A 1994 Montgomery Advertiser series revealed staffers at the time “accused Morris Dees, the center’s driving force, of being a racist and black employees have ‘felt threatened and banded together.’ Dees strenuously denied the accusation at the time,” the newspaper said. “Dees personally raked in nearly $5.7 million in compensation since 2001 according to a review of publicly available tax documents,” the Advertiser reported.

In a New Yorker magazine piece, ex-SPLC writer   Bob Moser said, “Walking to lunch past the center’s Maya Lin-designed memorial to civil-rights martyrs, we’d cast a glance at the inscription from Martin Luther King, Jr., etched into the black marble–‘Until justice rolls down like waters’–and intone, in our deepest voices, ‘Until justice rolls down like dollars.’ … The mailers, in particular, painted a vivid picture of a scrappy band of intrepid attorneys and hate-group monitors, working under constant threat of death to fight hatred and injustice in the deepest heart of Dixie. … But nothing was more uncomfortable than the racial dynamic that quickly became apparent: a fair number of what was then about a hundred employees were African-American, but almost all of them were administrative and support staff–‘the help,’ one of my black colleagues said pointedly. The ‘professional staff’–the lawyers, researchers, educators, public-relations officers, and fund-raisers–were almost exclusively white. Just two staffers, including me, were openly gay.”

“In Harper’s, Ken Silverstein had revealed that the center had accumulated an endowment topping a hundred and twenty million dollars while paying lavish salaries to its highest-ranking staffers and spending far less than most nonprofit groups on the work that it claimed to do,” he wrote.

“Incoming female staffers were additionally warned by their new colleagues about Dees’s reputation for hitting on young women,” continued Mr. Moser. “But it was hard, for many of us, not to feel like we’d become pawns in what was, in many respects, a highly profitable scam.”

According to critics, Mr. Dees’ marketing genius allowed him to pitch donors about a serious problem, race hatred, in ways that brought in big bucks. SPLC reportedly has nearly a half-trillion dollar endowment. He was paid well for his SPLC work.

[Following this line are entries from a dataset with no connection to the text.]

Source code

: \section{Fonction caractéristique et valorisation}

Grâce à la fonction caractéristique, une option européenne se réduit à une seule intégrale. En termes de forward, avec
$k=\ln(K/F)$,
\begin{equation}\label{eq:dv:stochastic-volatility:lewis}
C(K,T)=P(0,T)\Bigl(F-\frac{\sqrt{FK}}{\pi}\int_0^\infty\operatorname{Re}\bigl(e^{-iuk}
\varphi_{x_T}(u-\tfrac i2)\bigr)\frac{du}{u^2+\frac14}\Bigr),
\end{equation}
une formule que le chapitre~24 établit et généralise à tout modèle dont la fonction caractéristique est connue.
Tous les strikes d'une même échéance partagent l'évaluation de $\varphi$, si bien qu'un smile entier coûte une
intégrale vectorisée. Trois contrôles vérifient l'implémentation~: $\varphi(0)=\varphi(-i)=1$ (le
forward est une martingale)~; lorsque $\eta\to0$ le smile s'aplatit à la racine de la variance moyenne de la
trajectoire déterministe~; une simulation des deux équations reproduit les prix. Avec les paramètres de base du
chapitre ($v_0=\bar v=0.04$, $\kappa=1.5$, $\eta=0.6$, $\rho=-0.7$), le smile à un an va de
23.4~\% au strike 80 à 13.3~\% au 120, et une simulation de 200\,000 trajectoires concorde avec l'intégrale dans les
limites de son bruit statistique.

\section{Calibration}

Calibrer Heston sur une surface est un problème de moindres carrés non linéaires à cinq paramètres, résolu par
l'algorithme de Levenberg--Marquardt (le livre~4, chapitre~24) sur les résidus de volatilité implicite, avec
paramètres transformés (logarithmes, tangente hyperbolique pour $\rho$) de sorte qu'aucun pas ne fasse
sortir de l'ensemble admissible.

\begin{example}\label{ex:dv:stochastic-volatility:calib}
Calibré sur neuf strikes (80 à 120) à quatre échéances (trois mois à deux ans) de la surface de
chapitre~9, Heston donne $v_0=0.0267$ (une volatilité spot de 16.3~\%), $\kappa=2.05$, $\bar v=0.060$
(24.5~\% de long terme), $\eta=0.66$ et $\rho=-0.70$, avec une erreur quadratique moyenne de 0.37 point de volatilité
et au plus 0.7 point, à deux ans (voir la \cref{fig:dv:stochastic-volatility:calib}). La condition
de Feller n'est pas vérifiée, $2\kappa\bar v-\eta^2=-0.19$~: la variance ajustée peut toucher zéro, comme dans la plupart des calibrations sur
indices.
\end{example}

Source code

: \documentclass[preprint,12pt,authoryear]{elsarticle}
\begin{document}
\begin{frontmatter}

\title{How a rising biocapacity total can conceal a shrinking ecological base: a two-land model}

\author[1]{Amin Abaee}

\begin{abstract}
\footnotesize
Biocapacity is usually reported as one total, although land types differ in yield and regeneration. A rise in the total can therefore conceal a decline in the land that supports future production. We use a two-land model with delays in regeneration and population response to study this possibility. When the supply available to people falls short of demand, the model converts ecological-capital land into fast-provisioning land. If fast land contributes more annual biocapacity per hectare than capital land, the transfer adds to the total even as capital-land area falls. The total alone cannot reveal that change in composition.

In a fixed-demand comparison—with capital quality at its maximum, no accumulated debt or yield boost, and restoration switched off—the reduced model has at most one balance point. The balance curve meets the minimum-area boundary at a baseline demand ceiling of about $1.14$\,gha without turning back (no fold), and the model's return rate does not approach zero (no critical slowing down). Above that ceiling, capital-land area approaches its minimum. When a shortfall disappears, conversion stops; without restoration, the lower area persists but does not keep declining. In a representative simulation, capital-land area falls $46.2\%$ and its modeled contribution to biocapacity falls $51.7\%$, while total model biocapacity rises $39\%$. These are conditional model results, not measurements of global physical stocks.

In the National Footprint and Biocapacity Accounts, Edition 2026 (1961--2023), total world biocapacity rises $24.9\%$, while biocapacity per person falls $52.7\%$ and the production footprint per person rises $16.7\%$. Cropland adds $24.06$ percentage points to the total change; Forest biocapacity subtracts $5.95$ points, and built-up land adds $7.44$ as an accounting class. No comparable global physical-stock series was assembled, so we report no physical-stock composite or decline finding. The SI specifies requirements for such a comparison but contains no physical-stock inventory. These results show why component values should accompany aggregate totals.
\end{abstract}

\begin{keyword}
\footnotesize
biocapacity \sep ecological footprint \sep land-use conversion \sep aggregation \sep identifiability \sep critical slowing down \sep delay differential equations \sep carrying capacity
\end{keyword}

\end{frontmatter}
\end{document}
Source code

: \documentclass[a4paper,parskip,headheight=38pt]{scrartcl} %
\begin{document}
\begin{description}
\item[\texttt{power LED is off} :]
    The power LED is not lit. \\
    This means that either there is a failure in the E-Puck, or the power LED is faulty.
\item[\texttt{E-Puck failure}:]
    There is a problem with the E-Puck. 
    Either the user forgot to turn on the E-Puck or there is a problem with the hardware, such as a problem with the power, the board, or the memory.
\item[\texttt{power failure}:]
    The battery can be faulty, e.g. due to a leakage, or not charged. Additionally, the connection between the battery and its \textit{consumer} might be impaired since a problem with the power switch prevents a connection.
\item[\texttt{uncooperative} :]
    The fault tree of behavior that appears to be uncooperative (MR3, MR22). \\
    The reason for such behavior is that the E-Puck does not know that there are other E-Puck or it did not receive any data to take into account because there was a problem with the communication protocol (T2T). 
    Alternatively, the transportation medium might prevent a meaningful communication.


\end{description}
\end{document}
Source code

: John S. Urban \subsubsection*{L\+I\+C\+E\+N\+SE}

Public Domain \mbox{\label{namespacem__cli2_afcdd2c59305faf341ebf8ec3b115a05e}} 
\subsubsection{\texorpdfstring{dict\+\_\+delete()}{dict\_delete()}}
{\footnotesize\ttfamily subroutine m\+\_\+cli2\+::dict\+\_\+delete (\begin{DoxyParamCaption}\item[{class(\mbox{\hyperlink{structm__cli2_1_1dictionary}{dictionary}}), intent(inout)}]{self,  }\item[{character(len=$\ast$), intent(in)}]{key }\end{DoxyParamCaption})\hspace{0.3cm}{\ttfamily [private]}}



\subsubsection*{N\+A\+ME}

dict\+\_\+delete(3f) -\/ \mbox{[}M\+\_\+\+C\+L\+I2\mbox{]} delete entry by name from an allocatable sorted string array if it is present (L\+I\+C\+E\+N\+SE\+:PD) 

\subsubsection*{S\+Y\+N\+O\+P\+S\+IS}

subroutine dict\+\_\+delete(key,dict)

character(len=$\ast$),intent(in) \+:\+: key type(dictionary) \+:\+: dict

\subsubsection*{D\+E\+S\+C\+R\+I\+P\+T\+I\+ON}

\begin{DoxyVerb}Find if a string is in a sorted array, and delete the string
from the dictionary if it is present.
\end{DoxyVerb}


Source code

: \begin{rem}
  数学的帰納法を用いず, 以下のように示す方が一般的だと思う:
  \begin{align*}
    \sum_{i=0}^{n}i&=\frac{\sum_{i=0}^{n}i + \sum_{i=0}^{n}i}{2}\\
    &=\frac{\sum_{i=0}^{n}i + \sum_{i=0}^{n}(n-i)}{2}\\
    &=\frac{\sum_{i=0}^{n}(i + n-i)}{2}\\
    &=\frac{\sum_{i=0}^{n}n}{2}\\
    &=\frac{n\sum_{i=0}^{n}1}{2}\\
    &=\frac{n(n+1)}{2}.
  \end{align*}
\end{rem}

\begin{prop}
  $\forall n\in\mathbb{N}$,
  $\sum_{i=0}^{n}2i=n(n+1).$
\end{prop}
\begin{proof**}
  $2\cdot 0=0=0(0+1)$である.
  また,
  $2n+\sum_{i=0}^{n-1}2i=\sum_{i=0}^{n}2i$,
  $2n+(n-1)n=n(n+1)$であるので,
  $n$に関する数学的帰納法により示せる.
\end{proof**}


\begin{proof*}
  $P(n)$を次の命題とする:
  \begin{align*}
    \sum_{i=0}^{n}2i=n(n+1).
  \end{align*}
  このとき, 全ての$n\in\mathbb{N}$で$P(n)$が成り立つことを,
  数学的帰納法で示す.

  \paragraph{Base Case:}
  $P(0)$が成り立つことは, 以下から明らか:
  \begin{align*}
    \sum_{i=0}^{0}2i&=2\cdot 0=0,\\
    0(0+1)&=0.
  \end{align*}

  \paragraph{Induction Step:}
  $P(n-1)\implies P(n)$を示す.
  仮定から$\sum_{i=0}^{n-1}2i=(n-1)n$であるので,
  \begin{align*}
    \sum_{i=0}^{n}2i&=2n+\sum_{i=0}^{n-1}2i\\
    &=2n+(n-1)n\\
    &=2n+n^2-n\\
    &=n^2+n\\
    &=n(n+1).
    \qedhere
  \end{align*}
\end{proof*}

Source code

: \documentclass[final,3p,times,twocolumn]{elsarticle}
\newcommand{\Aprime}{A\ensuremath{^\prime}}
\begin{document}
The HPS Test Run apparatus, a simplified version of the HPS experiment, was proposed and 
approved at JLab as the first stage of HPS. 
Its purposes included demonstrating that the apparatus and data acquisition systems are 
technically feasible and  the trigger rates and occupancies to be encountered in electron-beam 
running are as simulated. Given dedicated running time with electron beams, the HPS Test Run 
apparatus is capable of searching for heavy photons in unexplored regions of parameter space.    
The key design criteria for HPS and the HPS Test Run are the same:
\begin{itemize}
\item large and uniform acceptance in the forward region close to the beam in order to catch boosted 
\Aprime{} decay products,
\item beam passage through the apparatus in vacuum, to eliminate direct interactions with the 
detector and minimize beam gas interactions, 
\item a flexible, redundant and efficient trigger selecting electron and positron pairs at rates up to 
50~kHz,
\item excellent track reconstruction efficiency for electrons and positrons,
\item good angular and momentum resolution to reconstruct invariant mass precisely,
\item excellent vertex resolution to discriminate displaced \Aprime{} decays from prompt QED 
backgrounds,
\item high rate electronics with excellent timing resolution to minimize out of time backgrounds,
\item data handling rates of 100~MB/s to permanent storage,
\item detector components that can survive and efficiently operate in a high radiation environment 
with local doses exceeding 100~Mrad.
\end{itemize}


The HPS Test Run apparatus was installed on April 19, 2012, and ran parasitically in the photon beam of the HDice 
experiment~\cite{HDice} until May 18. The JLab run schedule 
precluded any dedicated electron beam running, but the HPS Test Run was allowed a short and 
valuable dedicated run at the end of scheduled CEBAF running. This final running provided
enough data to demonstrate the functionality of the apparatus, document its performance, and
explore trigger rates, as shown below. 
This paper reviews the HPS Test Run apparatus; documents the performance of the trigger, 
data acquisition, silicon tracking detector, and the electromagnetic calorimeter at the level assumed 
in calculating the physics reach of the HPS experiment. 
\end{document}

“I am glad to see Dees leave S.P.L.C., whatever the reason,” William A. Jacobson, a professor at Cornell Law School and SPLC critic told The New York Times. “S.P.L.C. long ago focused on combating the Ku Klux Klan, but then abused the reputation it earned for those efforts by demonizing political opponents through the use of hate and extremist lists to stifle speech by people who presented no risk of violence.”

Civil rights leader and politician Julian Bond was a co-founder of the group.

Nation of Islam Minister Louis Farrakhan condemned the SPLC designation and called for SPLC to prove their spurious charges.

While so many seemed to know what was happening at SPLC, Blacks, the major targets of American hatred did not. This allowed SPLC to amass dangerous power to mis-define individuals and organizations. One aspect of justice is speaking the truth and shining light into dark places. Without the light of truth, darkness and evil can thrive. It’s worse when those who can paint others as dark and evil suffer from those ills themselves.